I came to it on the plush but over-priced Cruce Andino from Puerto Varas in Region X (Región de Los Lagos) on the Chilean side, which also has the same combination of stunning lakes and mountain peaks to dazzle travellers.
The map above shows the more common trajectories – and the significant travel time involved to get there from Buenos Aires or Ushuaia, especially if you take the bus to save some pesos!
So – why go to Bariloche? The main reason is not for the town itself but for what it is close to. In the winter months (July-October) it becomes South America’s skiing and snowboarding capital, thanks to the trails – groomed and off – at nearby Cerro Catedral, twenty kilometers to the west. In the summer months (December-April) those same trails and a series of mountain huts – mostly owned and maintained by the Club Andino de Bariloche – become a mecca for hikers and rock climbers. During my visit, I spent about ten days hiking those trails. Before, between, and after my hikes, I got to know at least the downtown area of Bariloche. What follows is my list of things worth checking out in the time you spend in Bariloche –
- the Centro Civico (town square)
- Avenida Mitre (the pedestrian mall)
- the chocolate shops
- Catedral Nuestra Señora del Nahuel Huapi
- the Nahuel Huapi waterfront beaches
- the artisanal beer district
The Bariloche town square faces the Lago on its north side and is flanked by a museum, an arch gateway to Avenida Mitre, municipal government and police buildings and a hotel on the other sides. Noteworthy in its absence is the religious component – the church! The square is about seventy years old. It may be that by this time the hold of institutional religion was waning in Argentina. The cathedral was built around the same time but a few hundred meters away.

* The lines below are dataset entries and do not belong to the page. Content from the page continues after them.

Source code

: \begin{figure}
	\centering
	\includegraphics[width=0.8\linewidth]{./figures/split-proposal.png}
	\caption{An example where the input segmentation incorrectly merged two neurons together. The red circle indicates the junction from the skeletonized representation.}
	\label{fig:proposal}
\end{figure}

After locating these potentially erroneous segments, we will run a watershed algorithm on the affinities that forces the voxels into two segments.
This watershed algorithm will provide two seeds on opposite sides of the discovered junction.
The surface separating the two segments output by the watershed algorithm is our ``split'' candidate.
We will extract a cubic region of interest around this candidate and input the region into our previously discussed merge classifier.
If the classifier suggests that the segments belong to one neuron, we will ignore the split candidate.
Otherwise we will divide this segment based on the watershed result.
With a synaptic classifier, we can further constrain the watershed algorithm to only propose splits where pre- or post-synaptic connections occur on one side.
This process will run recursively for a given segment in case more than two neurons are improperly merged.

During the day a number of St. Bernard Mountain Dogs are on the square, ready for what seems to be an Argentinian custom of getting your photo taken with one of them! This custom – along with architecture and skiing and the obsession with chocolate and beer – is just one of the many reminders of the Swiss and German roots of the town.

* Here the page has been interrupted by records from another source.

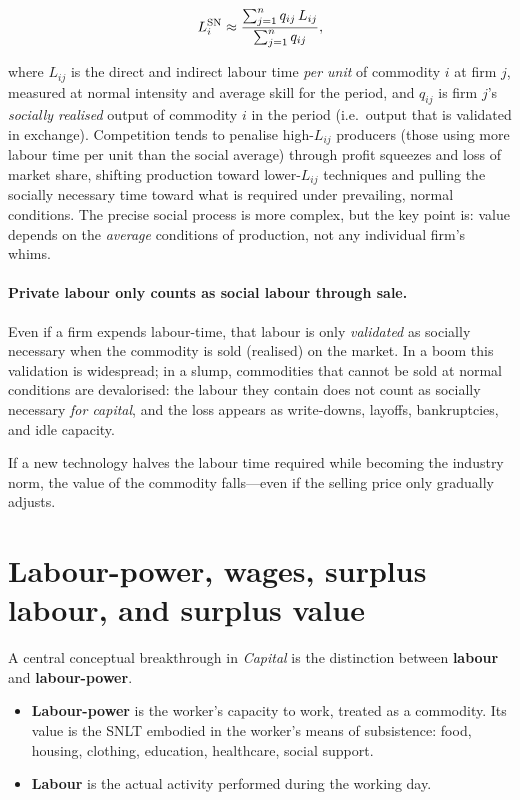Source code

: \begin{equation}
  \LSN{i} \approx
  \frac{\sum_{j=1}^{n} q_{ij}\,L_{ij}}{\sum_{j=1}^{n} q_{ij}},
  \label{eq:snlt}
\end{equation}

where $L_{ij}$ is the direct and indirect labour time \emph{per unit} of commodity $i$
at firm $j$, measured at normal intensity and average skill for the period, and
$q_{ij}$ is firm $j$'s \emph{socially realised} output of commodity $i$ in the period
(i.e.\ output that is validated in exchange). Competition tends to penalise high-$L_{ij}$
producers (those using more labour time per unit than the social average) through
profit squeezes and loss of market share, shifting production toward lower-$L_{ij}$
techniques and pulling the socially necessary time toward what is required under
prevailing, normal conditions. The precise social process is more complex, but the key
point is: value depends on the \emph{average} conditions of production, not any individual
firm's whims.

\paragraph{Private labour only counts as social labour through sale.}
Even if a firm expends labour-time, that labour is only \emph{validated} as socially necessary
when the commodity is sold (realised) on the market. In a boom this validation is widespread;
in a slump, commodities that cannot be sold at normal conditions are devalorised: the labour
they contain does not count as socially necessary \emph{for capital}, and the loss appears as
write-downs, layoffs, bankruptcies, and idle capacity.\cite{Marx1867}

If a new technology halves the labour time required while becoming the
industry norm, the value of the commodity falls—even if the selling price
only gradually adjusts.


\section{Labour-power, wages, surplus labour, and surplus value}
\label{sec:labour-surplus}

A central conceptual breakthrough in \emph{Capital} is the distinction between
\textbf{labour} and \textbf{labour-power}.\cite{Marx1867}

\begin{itemize}[leftmargin=1.5em]
  \item \textbf{Labour-power} is the worker's capacity to work, treated as a
  commodity. Its value is the SNLT embodied in the worker's means of
  subsistence: food, housing, clothing, education, healthcare, social
  support.
  \item \textbf{Labour} is the actual activity performed during the working
  day.
\end{itemize}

As busy as the square is during the day, it takes on a more charming look at night thanks to the lit-up buildings and the buskers entertaining the tourists and passing their hats in hopes of a donation.
At the center of the square is a statue of a horse and rider. It is the hero of standard Argentine history – General Julio Roca, Minister of War and long-serving President of the country. 150 years ago he was responsible for dealing decisively with an uprising of the indigenous people known as the Mapuche whose area this was before the Europeans arrived. (The very name Nahuel Huapi apparently means “island of the tiger” in their language.) Roca’s strategy was summarized as “extinguish, subdue or expel”. On the front of the horse, I noticed some graffiti – someone has recently scrawled the term “genocide”.

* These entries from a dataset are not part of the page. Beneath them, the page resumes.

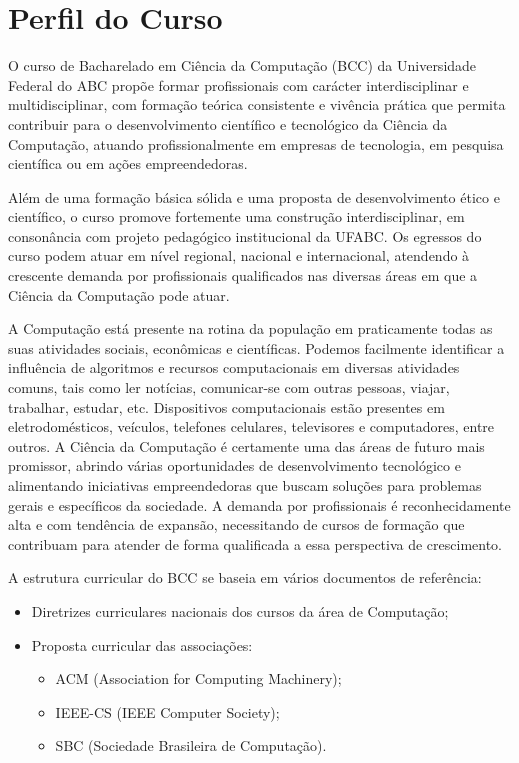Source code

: \section{Perfil do Curso}

O curso de Bacharelado em Ciência da Computação (BCC) da Universidade Federal
do ABC propõe formar profissionais com carácter interdisciplinar e
multidisciplinar, com formação teórica consistente e vivência prática que
permita contribuir para o desenvolvimento científico e tecnológico da Ciência
da Computação, atuando profissionalmente em empresas de tecnologia, em pesquisa
científica ou em ações empreendedoras.

Além de uma formação básica sólida e uma proposta de desenvolvimento ético e
científico, o curso promove fortemente uma construção interdisciplinar, em
consonância com projeto pedagógico institucional da UFABC.
Os egressos do curso podem atuar em nível regional, nacional e internacional,
atendendo à crescente demanda por profissionais qualificados nas diversas
áreas em que a Ciência da Computação pode atuar.

A Computação está presente na rotina da população em praticamente todas as suas
atividades sociais, econômicas e científicas.
Podemos facilmente identificar a influência de algoritmos e recursos
computacionais em diversas atividades comuns, tais como ler notícias,
comunicar-se com outras pessoas, viajar, trabalhar, estudar, etc.
Dispositivos computacionais estão presentes em eletrodomésticos, veículos,
telefones celulares, televisores e computadores, entre outros.
A Ciência da Computação é certamente uma das áreas de futuro mais promissor,
abrindo várias oportunidades de desenvolvimento tecnológico e alimentando
iniciativas empreendedoras que buscam soluções para problemas gerais e
específicos da sociedade.
A demanda por profissionais é reconhecidamente alta e com tendência de
expansão, necessitando de cursos de formação que contribuam para atender de
forma qualificada a essa perspectiva de crescimento.

A estrutura curricular do BCC se baseia em vários documentos de referência:
\begin{itemize}
    \item Diretrizes curriculares nacionais dos cursos da área de Computação;
    \item Proposta curricular das associações:
    \begin{itemize}
        \item ACM (Association for Computing Machinery);
        \item IEEE-CS (IEEE Computer Society);
        \item SBC (Sociedade Brasileira de Computação).
    \end{itemize}
\end{itemize}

From the town square, a walk through the arch below takes you east to the pedestrian mall made up of five or six blocks of Avenida Mitre. I must have strolled up or down this totally tourist stretch of shops a half-dozen times during my stay. Many of the major sports labels have a presence here; if it isn’t their own outlet then it is in the display windows of other shops. Patagonia, North Face, Salomon…you get the idea!
I was surprised to see that the city had decided that February – prime summer tourist season – was the best time to rip up two blocks of the street and do whatever it is that needs to be done. Then again, the same thing seems to happen in my hometown – so perhaps town bureaucrats the world over are just on the same wavelength!
Of all the towns I have visited in Patagonia – from Punta Arenas on up to San Martin de Los Andes – Bariloche is one of the largest ones. It is also the one most clearly dependent on the tourism industry with shop after shop selling stuff that is clearly not meant for locals.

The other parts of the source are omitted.